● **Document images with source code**
* * *

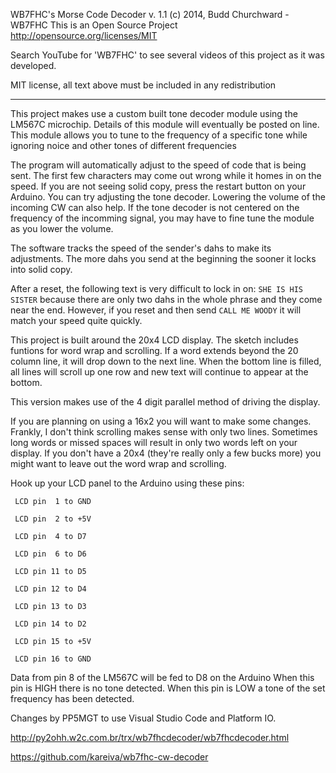    WB7FHC's Morse Code Decoder v. 1.1
   (c) 2014, Budd Churchward - WB7FHC
   This is an Open Source Project
   http://opensource.org/licenses/MIT
   
   Search YouTube for 'WB7FHC' to see several videos of this project
   as it was developed.
   
   MIT license, all text above must be included in any redistribution
   **********************************************************************
   
   This project makes use a custom built tone decoder module using
   the LM567C microchip. Details of this module will eventually be posted
   on line. This module allows you to tune to the frequency of a specific
   tone while ignoring noice and other tones of different frequencies
   
   The program will automatically adjust to the speed of code that
   is being sent. The first few characters may come out wrong while it
   homes in on the speed. If you are not seeing solid copy, press the
   restart button on your Arduino. You can try adjusting the tone decoder.
   Lowering the volume of the incoming CW can also help. If the tone decoder
   is not centered on the frequency of the incomming signal, you may have
   to fine tune the module as you lower the volume.
   
   The software tracks the speed of the sender's dahs to make
   its adjustments. The more dahs you send at the beginning
   the sooner it locks into solid copy.
   
   After a reset, the following text is very difficult to lock in on:
   `SHE IS HIS SISTER` because there are only two dahs in the whole
   phrase and they come near the end. However, if you reset and then
   send `CALL ME WOODY` it will match your speed quite quickly.
   
   This project is built around the 20x4 LCD display. The sketch includes
   funtions for word wrap and scrolling. If a word extends beyond the 20
   column line, it will drop down to the next line. When the bottom line
   is filled, all lines will scroll up one row and new text will continue
   to appear at the bottom.
   
   This version makes use of the 4 digit parallel method of driving the
   display.
   
   If you are planning on using a 16x2 you will want to make some changes.
   Frankly, I don't think scrolling makes sense with only two lines.
   Sometimes long words or missed spaces will result in only two words
   left on your display. If you don't have a 20x4 (they're really only a
   few bucks more) you might want to leave out the word wrap and scrolling.
   
   Hook up your LCD panel to the Arduino using these pins:

     LCD pin  1 to GND

     LCD pin  2 to +5V

     LCD pin  4 to D7

     LCD pin  6 to D6

     LCD pin 11 to D5

     LCD pin 12 to D4

     LCD pin 13 to D3

     LCD pin 14 to D2

     LCD pin 15 to +5V

     LCD pin 16 to GND
     
  Data from pin 8 of the LM567C will be fed to D8 on the Arduino
  When this pin is HIGH there is no tone detected.
  When this pin is LOW a tone of the set frequency has been detected.
  
  Changes by PP5MGT to use Visual Studio Code and Platform IO.
  
  http://py2ohh.w2c.com.br/trx/wb7fhcdecoder/wb7fhcdecoder.html
  
  https://github.com/kareiva/wb7fhc-cw-decoder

* * *

Exact copy, no pictures: please print the data above once more.

    WB7FHC's Morse Code Decoder v. 1.1
   (c) 2014, Budd Churchward - WB7FHC
   This is an Open Source Project
   http://opensource.org/licenses/MIT
   
   Search YouTube for 'WB7FHC' to see several videos of this project
   as it was developed.
   
   MIT license, all text above must be included in any redistribution
   **********************************************************************
   
   This project makes use a custom built tone decoder module using
   the LM567C microchip. Details of this module will eventually be posted
   on line. This module allows you to tune to the frequency of a specific
   tone while ignoring noice and other tones of different frequencies
   
   The program will automatically adjust to the speed of code that
   is being sent. The first few characters may come out wrong while it
   homes in on the speed. If you are not seeing solid copy, press the
   restart button on your Arduino. You can try adjusting the tone decoder.
   Lowering the volume of the incoming CW can also help. If the tone decoder
   is not centered on the frequency of the incomming signal, you may have
   to fine tune the module as you lower the volume.
   
   The software tracks the speed of the sender's dahs to make
   its adjustments. The more dahs you send at the beginning
   the sooner it locks into solid copy.
   
   After a reset, the following text is very difficult to lock in on:
   `SHE IS HIS SISTER` because there are only two dahs in the whole
   phrase and they come near the end. However, if you reset and then
   send `CALL ME WOODY` it will match your speed quite quickly.
   
   This project is built around the 20x4 LCD display. The sketch includes
   funtions for word wrap and scrolling. If a word extends beyond the 20
   column line, it will drop down to the next line. When the bottom line
   is filled, all lines will scroll up one row and new text will continue
   to appear at the bottom.
   
   This version makes use of the 4 digit parallel method of driving the
   display.
   
   If you are planning on using a 16x2 you will want to make some changes.
   Frankly, I don't think scrolling makes sense with only two lines.
   Sometimes long words or missed spaces will result in only two words
   left on your display. If you don't have a 20x4 (they're really only a
   few bucks more) you might want to leave out the word wrap and scrolling.
   
   Hook up your LCD panel to the Arduino using these pins:

     LCD pin  1 to GND

     LCD pin  2 to +5V

     LCD pin  4 to D7

     LCD pin  6 to D6

     LCD pin 11 to D5

     LCD pin 12 to D4

     LCD pin 13 to D3

     LCD pin 14 to D2

     LCD pin 15 to +5V

     LCD pin 16 to GND
     
  Data from pin 8 of the LM567C will be fed to D8 on the Arduino
  When this pin is HIGH there is no tone detected.
  When this pin is LOW a tone of the set frequency has been detected.
  
  Changes by PP5MGT to use Visual Studio Code and Platform IO.
  
  http://py2ohh.w2c.com.br/trx/wb7fhcdecoder/wb7fhcdecoder.html
  
  https://github.com/kareiva/wb7fhc-cw-decoder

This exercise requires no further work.